What this task involves — Below are the records. List every line holding the word "counter".

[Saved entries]
☆ ☆ ☆

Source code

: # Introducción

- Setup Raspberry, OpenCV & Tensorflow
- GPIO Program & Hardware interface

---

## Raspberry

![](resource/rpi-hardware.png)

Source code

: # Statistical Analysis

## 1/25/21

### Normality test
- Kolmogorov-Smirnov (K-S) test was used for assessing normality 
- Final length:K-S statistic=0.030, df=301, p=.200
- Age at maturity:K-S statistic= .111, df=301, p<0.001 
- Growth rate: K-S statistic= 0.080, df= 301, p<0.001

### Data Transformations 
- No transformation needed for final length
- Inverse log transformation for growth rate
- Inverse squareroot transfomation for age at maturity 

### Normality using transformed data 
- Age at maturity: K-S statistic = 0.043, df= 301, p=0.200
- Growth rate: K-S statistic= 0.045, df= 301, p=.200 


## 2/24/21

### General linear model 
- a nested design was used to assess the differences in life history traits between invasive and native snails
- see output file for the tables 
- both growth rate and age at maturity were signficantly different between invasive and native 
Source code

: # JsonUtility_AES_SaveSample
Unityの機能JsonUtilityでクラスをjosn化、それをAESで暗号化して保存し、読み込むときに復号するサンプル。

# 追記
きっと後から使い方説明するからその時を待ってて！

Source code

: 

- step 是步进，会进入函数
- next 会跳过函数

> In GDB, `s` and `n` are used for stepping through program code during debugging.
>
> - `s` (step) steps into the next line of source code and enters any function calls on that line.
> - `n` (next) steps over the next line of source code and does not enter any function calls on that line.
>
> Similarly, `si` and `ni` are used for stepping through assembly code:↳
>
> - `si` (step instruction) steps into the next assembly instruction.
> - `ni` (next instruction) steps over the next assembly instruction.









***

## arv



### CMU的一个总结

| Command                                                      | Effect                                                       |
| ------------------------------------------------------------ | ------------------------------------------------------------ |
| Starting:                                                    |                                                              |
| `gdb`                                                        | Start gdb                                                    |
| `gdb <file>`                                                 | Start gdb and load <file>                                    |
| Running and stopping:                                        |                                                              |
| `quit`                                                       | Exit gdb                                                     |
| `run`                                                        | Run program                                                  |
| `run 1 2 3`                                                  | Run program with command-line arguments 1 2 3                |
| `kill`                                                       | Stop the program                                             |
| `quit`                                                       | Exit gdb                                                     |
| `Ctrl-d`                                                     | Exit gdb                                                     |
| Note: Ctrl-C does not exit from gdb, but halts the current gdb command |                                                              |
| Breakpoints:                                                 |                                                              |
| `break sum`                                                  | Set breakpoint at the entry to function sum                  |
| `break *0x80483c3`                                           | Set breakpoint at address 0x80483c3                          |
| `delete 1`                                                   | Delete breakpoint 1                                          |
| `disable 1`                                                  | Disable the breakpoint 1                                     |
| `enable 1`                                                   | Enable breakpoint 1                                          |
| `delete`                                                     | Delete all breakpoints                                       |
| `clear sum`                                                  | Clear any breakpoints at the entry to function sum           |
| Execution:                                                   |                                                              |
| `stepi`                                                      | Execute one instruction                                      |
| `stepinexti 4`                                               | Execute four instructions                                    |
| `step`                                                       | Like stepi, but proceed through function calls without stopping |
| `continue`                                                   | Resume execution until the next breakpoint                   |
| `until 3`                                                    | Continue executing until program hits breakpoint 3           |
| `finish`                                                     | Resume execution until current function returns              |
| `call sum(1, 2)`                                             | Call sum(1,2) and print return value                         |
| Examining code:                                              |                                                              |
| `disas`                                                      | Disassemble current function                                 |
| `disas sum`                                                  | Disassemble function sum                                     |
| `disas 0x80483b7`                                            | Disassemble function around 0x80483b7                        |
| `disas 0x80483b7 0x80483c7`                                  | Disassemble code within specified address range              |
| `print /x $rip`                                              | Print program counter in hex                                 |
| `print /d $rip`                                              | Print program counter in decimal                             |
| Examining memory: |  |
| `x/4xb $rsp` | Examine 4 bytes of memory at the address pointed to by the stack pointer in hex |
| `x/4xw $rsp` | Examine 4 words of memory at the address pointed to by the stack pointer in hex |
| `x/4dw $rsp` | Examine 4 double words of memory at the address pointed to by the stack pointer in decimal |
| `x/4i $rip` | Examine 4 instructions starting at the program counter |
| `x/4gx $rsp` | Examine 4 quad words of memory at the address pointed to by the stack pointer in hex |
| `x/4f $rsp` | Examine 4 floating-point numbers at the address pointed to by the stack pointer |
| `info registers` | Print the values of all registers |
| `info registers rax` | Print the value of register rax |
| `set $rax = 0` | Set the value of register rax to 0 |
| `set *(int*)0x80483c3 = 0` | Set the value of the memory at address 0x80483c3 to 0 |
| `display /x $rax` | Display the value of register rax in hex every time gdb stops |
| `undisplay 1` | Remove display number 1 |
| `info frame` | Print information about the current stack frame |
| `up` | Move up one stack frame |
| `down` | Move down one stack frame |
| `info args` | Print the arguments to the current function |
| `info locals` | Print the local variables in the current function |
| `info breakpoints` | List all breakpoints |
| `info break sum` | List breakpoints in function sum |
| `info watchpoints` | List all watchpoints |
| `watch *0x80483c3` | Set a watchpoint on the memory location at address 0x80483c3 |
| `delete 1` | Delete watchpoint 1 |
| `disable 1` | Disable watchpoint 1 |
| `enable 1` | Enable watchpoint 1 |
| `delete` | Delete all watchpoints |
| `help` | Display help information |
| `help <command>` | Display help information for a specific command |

☆ ☆ ☆

Answer for this exercise —
| `print /x $rip`                                              | Print program counter in hex                                 |
| `print /d $rip`                                              | Print program counter in decimal                             |
| `x/4i $rip` | Examine 4 instructions starting at the program counter |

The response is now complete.